Church and Politics

First, an Apology (as in, I’m sorry)

Recently, during my final message in the “Pound It” series, I was talking about the irresponsible young men that Rehoboam surrounded himself with and that he decided to pay attention to. In that message, I decided to use as an illustration something that had been in the current events of the previous week. I made a comment about now Supreme Court Justice Brett Kavanaugh and the allegations brought against him. Two comments really. One of my comments was that even though the allegations of sexual misconduct against Brett Kavanaugh had not been confirmed, one thing that seemed indisputable to me (because he confirmed it in his testimony) was that he had been at times an irresponsible drinker in his past.

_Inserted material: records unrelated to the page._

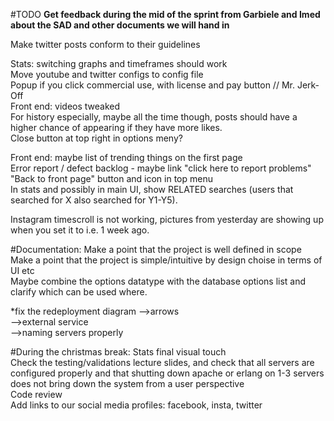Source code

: #TODO
<b>Get feedback during the mid of the sprint from Garbiele and Imed about the SAD and other documents we will hand in</b><br />

Make twitter posts conform to their guidelines <br />

Stats: switching graphs and timeframes should work<br />
Move youtube and twitter configs to config file<br />
Popup if you click commercial use, with license and pay button // Mr. Jerk-Off<br />
Front end: videos tweaked<br />
For history especially, maybe all the time though, posts should have a higher chance of appearing if they have more likes.<br />
Close button at top right in options meny?<br />

Front end: maybe list of trending things on the first page<br />
Error report / defect backlog - maybe link "click here to report problems"<br />
"Back to front page" button and icon in top menu<br />
In stats and possibly in main UI, show RELATED searches (users that searched for X also searched for Y1-Y5).<br />

Instagram timescroll is not working, pictures from yesterday are showing up when you set it to i.e. 1 week ago.<br />

#Documentation:
Make a point that the project is well defined in scope<br />
Make a point that the project is simple/intuitive by design choise in terms of UI etc<br />
Maybe combine the options datatype with the database options list and clarify which can be used where.<br />

*fix the redeployment diagram 
-->arrows<br /> 
-->external service<br />
-->naming servers properly <br />

#During the christmas break:
Stats final visual touch<br />
Check the testing/validations lecture slides, and check that all servers are configured properly and that shutting down apache or erlang on 1-3 servers does not bring down the system from a user perspective<br />
Code review <br/>
Add links to our social media profiles: facebook, insta, twitter<br />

I said I wasn’t going to comment on whether he was fit for the Court or whether I thought he was guilty of sexual harassment, but I also said I was annoyed by his past irresponsibility. I jokingly said I felt like smacking him. Secondly, I said that I really brought it up because he was an illustration of how hanging out with the wrong friends can lead to big problems. If he had better friends when he was younger, he wouldn’t have made the same mistakes, and no one would every have been able to bring an accusation against him. I was trying to make a point about friendship.

Still, I have found out this past week that a few families in the church took offense at my comments feeling they were too political for church. Some have even been courageous enough to challenge me about it face to face.

I appreciate that. Thank you.

I’m writing this post to accomplish two goals:

  1. I want to offer an apology.
  2. At the same time, I also want to (slightly) defend my decision to address a political issue in the context of the church.

So first, of all, I am sorry for the offense I caused people. I realize now that by bringing up a heated and divisive issue without spending a significant amount of time on it, I created great potential for misunderstanding. No matter what I actually said or intended to say, the brevity of my comment gave too little context for people to understand my meaning, and the already existing emotions around the issue dissolved the intended impact of my illustration. I should have told a story about my own experience with bad friends instead of trying to make a point based on a heated political issue.

Second, an Apology (as in defense)

Most of the people who know me know that I’m not a very political person. That is, I usually don’t fixate on the political issues of the day and promote them. I don’t post my political views on social media, and I generally don’t share my position on political issues from the stage on Sundays.

However, most of the people who know me also know that I’m not reluctant to talk about any topic at all. I’m not afraid of sharing my opinion when appropriate (and sometimes when not appropriate, to my chagrin), and furthermore, I’m convinced that there are no “taboo” topics when it comes to Christian conversation. I’m a firm believer that we need to train ourselves and our community to be able to talk about even controversial matters with grace, curiosity, and love.

Additionally, there are some issues that our world has labeled “political” that I see labeled by Scripture as “moral,” and on these issues, I feel an obligation as a teacher of the Bible to address them whenever I can.

So these are my few reasons why I think my Kavanaugh comments were justified.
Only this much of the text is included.